> [Exercise]: Every line of the records below that has the word "Caching" should be copied.

> [Records to process]:
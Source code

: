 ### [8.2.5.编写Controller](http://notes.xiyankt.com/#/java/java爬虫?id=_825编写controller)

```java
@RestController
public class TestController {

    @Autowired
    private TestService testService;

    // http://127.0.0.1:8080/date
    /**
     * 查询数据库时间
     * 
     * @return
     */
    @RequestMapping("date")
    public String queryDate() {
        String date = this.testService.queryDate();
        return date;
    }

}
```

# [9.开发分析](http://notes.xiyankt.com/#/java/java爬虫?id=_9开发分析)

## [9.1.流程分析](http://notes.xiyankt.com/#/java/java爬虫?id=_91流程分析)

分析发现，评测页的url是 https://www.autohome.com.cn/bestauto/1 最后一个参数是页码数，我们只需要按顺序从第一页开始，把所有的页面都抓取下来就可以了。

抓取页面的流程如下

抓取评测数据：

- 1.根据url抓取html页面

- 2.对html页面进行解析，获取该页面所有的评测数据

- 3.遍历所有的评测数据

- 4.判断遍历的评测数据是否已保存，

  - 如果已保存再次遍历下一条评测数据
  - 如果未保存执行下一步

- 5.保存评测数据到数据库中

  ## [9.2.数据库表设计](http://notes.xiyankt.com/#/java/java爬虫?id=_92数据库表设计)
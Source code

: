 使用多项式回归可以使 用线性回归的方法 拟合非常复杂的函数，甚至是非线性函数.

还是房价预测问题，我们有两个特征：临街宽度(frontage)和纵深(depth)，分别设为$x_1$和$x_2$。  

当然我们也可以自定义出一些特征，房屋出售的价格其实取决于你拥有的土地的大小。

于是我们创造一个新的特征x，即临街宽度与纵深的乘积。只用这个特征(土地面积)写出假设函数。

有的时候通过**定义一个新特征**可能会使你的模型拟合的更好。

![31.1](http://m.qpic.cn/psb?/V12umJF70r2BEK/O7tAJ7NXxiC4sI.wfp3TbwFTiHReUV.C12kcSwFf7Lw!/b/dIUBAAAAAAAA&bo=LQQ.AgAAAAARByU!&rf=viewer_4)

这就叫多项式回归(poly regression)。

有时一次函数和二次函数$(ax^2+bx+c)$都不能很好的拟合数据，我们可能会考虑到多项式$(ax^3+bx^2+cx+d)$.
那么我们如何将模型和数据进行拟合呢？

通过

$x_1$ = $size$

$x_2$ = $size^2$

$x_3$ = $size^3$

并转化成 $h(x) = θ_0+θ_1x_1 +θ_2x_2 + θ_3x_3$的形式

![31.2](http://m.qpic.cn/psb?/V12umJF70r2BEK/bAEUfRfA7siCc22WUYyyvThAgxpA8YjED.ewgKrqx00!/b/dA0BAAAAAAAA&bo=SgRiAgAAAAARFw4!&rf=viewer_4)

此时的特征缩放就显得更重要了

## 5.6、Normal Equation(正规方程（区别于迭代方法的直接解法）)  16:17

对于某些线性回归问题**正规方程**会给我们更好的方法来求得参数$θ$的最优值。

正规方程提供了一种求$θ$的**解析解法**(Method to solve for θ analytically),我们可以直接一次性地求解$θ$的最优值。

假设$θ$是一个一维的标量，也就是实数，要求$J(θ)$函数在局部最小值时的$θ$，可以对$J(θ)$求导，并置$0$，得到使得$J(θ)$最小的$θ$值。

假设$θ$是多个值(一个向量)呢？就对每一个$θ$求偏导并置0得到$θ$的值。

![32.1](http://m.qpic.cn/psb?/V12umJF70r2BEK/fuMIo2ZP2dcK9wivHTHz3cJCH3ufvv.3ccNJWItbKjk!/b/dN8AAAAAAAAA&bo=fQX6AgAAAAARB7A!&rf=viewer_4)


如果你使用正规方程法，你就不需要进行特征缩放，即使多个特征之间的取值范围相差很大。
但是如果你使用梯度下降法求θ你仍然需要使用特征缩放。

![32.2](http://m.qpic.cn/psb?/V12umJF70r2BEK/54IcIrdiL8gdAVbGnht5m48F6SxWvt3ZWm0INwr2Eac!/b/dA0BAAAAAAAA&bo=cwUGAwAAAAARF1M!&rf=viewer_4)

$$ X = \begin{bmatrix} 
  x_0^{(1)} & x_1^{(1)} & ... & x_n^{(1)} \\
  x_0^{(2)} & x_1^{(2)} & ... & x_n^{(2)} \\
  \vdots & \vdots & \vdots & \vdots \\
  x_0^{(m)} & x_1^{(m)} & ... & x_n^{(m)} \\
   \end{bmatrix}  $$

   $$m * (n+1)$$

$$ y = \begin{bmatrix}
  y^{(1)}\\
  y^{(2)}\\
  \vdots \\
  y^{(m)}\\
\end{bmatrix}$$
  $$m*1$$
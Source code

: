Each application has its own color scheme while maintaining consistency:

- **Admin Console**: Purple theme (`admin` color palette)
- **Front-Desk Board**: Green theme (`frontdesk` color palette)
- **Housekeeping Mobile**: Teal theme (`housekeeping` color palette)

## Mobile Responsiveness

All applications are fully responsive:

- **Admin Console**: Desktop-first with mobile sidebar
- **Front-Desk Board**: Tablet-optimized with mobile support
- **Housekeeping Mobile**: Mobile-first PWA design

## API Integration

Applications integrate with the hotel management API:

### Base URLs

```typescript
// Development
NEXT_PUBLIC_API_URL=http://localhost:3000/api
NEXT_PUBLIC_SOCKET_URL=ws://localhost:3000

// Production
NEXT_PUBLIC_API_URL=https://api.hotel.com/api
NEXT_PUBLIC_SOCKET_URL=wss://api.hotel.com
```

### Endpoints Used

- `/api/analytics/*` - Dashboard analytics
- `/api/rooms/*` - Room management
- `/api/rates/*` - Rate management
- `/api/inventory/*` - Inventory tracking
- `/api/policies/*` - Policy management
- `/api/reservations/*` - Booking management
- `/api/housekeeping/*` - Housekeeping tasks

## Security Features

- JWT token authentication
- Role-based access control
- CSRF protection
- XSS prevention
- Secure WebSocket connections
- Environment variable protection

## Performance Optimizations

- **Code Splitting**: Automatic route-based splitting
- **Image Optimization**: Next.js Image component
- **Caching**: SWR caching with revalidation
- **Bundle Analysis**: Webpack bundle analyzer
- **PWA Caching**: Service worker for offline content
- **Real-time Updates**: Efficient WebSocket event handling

> [Response area]:
- **Caching**: SWR caching with revalidation
- **PWA Caching**: Service worker for offline content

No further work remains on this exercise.